Whamcloud - gitweb
LU-4725 mdt: child-parent lock ordering in rename 38/9538/7
authorHongchao Zhang <hongchao.zhang@intel.com>
Sat, 5 Apr 2014 04:41:03 +0000 (12:41 +0800)
committerOleg Drokin <oleg.drokin@intel.com>
Fri, 9 May 2014 14:32:38 +0000 (14:32 +0000)
change rename so that it always has parent-child lock ordering,
otherwise it may deadlock with other operations.

Signed-off-by: Vitaly Fertman <vitaly_fertman@xyratex.com>
Signed-off-by: Hongchao Zhang <hongchao.zhang@intel.com>
Change-Id: If676da82ca50a20a4bb3aadef0f81c9c5ed3cbcb
Xyratex-bug-id: MRP-1700
Reviewed-on: http://review.whamcloud.com/9538
Tested-by: Jenkins
Tested-by: Maloo <hpdd-maloo@intel.com>
Reviewed-by: wangdi <di.wang@intel.com>
Reviewed-by: Oleg Drokin <oleg.drokin@intel.com>
lustre/include/obd_support.h
lustre/mdt/mdt_reint.c
lustre/tests/sanityn.sh

index 7365f60..f66a509 100644 (file)
@@ -243,6 +243,9 @@ int obd_alloc_fail(const void *ptr, const char *name, const char *type,
 #define OBD_FAIL_MDS_HSM_ACTION_NET            0x150
 #define OBD_FAIL_MDS_CHANGELOG_INIT            0x151
 #define OBD_FAIL_MDS_HSM_SWAP_LAYOUTS          0x152
+#define OBD_FAIL_MDS_RENAME              0x153
+#define OBD_FAIL_MDS_RENAME2             0x154
+#define OBD_FAIL_MDS_RENAME3             0x155
 
 /* layout lock */
 #define OBD_FAIL_MDS_NO_LL_GETATTR      0x170
index 948a7b3..1cdb175 100644 (file)
@@ -1248,17 +1248,18 @@ static void mdt_rename_unlock(struct lustre_handle *lh)
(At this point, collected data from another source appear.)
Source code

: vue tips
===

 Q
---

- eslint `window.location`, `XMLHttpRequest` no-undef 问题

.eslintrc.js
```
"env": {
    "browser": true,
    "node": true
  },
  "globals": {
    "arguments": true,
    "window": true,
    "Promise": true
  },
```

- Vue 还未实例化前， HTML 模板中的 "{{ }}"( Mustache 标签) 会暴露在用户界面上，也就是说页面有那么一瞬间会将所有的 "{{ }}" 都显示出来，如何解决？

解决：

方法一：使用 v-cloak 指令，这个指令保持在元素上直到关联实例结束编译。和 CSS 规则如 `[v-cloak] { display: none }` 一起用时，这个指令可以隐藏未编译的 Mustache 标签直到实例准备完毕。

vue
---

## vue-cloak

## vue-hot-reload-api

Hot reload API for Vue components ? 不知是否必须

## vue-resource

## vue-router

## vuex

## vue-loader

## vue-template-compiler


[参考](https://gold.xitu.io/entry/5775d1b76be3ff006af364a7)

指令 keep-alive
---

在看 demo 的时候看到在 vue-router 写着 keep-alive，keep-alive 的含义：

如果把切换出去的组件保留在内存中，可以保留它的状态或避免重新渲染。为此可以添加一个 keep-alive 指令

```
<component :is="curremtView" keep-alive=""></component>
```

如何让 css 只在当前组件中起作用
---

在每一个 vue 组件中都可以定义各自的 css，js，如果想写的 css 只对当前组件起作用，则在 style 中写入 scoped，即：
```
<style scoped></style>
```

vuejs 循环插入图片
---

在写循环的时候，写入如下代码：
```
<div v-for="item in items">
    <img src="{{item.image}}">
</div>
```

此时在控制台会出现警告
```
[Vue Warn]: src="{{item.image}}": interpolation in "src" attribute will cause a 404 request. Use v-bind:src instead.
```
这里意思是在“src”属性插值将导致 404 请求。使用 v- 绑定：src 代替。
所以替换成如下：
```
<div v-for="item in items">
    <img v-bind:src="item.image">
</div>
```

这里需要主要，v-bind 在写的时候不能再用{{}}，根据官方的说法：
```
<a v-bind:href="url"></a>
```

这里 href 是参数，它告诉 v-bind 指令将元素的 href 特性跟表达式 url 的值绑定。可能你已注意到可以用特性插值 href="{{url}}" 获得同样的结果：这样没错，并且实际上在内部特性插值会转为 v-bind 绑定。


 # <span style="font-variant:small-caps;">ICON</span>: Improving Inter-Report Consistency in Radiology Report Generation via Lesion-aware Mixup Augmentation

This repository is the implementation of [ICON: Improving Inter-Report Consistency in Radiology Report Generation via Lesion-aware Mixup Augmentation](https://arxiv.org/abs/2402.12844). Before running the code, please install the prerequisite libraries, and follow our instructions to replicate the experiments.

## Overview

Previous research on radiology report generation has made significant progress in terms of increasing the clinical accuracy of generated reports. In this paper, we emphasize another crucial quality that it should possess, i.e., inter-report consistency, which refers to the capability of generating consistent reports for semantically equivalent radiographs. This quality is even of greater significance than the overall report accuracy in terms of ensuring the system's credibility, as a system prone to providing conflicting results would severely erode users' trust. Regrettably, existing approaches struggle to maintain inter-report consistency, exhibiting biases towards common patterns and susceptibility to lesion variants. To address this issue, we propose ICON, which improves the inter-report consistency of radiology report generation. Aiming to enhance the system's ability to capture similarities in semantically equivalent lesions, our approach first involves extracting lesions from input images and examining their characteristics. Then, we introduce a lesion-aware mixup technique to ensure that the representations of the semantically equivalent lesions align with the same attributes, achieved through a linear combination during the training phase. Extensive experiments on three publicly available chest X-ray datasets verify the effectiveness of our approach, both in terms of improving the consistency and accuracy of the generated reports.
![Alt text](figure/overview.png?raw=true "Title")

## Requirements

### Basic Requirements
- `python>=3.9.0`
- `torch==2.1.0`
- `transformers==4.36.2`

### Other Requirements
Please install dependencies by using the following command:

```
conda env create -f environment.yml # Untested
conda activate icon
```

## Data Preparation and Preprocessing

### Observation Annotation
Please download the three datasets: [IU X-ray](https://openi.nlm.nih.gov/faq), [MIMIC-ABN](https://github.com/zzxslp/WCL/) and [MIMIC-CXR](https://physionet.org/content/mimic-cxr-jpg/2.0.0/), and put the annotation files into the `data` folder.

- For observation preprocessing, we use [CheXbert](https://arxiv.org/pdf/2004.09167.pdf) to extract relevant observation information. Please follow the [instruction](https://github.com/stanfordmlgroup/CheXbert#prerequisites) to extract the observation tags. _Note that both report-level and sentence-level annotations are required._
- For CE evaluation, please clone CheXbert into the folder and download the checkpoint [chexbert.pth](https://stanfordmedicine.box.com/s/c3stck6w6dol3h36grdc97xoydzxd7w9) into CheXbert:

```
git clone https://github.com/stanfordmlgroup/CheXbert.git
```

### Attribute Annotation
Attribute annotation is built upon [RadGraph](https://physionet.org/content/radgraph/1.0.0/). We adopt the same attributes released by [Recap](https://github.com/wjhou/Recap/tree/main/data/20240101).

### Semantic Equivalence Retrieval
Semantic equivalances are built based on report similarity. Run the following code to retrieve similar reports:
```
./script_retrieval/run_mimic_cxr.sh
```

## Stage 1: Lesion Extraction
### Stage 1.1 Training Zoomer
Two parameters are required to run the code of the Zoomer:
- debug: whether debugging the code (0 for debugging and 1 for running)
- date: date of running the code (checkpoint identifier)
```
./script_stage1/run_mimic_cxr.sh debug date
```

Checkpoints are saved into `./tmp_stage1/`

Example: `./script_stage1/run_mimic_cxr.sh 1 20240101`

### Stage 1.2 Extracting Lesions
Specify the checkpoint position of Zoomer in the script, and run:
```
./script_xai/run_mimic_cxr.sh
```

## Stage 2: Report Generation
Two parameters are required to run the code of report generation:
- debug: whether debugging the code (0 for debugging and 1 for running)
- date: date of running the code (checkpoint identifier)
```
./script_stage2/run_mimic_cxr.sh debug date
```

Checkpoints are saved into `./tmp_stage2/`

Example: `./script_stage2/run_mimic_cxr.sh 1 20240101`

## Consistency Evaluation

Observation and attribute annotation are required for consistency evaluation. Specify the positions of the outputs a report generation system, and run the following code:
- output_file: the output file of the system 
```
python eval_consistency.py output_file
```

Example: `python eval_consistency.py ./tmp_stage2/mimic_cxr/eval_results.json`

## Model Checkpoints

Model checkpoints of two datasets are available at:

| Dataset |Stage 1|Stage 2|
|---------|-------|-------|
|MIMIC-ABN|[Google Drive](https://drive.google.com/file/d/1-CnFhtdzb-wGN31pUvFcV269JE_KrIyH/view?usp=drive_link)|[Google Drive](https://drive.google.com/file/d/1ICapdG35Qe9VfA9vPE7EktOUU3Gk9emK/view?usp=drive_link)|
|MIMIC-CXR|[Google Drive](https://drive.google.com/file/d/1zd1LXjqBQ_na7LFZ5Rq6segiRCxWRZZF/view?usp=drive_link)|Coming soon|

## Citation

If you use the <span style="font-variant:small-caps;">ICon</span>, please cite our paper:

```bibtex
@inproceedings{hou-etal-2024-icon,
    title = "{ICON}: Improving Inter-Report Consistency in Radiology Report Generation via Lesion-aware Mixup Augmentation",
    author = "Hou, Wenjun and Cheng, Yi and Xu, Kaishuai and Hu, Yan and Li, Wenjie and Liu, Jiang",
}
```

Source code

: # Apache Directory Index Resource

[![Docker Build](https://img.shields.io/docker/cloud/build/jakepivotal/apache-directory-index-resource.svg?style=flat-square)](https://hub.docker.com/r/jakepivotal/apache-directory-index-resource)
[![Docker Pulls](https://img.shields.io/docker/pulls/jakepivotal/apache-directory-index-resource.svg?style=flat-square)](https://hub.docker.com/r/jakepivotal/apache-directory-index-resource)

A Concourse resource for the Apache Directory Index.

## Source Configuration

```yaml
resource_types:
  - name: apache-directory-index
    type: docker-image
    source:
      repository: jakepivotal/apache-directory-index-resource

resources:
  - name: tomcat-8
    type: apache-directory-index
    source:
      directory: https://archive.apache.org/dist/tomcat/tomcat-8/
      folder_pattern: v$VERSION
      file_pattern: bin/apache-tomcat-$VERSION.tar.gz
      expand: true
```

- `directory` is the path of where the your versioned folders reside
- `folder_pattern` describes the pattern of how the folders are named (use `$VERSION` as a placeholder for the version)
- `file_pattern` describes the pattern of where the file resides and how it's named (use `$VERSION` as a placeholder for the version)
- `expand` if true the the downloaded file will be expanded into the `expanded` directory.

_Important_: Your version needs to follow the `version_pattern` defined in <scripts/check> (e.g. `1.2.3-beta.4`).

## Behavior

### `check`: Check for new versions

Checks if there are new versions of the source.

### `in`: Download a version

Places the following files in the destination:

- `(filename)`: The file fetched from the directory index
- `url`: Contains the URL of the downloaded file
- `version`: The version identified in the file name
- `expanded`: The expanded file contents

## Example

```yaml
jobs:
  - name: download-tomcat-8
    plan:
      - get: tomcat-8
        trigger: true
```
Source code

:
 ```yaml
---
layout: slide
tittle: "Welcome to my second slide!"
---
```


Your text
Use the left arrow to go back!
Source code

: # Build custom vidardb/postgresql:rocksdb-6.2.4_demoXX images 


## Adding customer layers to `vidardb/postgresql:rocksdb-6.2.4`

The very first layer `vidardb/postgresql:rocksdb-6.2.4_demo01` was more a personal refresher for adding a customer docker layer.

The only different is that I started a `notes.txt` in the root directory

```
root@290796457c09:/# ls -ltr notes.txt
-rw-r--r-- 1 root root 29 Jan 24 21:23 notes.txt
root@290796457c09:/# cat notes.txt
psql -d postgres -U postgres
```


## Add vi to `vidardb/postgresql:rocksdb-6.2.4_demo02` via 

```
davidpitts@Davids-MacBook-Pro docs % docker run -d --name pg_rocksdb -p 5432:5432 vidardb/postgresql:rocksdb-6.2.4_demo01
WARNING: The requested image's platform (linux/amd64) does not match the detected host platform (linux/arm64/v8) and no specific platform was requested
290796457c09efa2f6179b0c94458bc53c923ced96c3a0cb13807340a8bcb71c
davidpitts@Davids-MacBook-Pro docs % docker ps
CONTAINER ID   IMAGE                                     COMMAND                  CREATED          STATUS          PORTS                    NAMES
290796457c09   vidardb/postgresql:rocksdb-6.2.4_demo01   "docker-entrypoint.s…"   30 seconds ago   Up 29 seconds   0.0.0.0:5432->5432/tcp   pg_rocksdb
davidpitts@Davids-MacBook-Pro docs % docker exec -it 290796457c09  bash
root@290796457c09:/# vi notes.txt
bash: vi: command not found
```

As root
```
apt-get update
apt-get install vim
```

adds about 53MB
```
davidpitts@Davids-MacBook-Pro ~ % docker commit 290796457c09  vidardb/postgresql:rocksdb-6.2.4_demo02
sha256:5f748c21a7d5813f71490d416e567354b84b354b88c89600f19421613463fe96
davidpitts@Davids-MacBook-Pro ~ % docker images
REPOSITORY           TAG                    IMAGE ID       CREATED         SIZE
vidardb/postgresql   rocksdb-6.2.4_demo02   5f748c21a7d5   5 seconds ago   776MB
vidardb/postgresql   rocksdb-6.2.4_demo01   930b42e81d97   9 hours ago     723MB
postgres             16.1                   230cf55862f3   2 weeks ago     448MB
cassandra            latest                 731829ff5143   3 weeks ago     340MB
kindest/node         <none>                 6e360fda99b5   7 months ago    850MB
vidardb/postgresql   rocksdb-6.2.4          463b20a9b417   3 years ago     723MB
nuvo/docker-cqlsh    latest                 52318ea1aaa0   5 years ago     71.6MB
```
  * target. Source should not be ancestor of target dir. May be other rename
  * checks can be moved here later.
  */
-static int mdt_rename_sanity(struct mdt_thread_info *info, struct lu_fid *fid)
+static int mdt_rename_sanity(struct mdt_thread_info *info,
+                            const struct lu_fid *dir_fid,
+                            const struct lu_fid *fid)
 {
-        struct mdt_reint_record *rr = &info->mti_rr;
-        struct lu_fid dst_fid = *rr->rr_fid2;
         struct mdt_object *dst;
+       struct lu_fid dst_fid = *dir_fid;
         int rc = 0;
         ENTRY;
 
        /* If the source and target are in the same directory, they can not
         * be parent/child relationship, so subdir check is not needed */
-       if (lu_fid_eq(rr->rr_fid1, rr->rr_fid2))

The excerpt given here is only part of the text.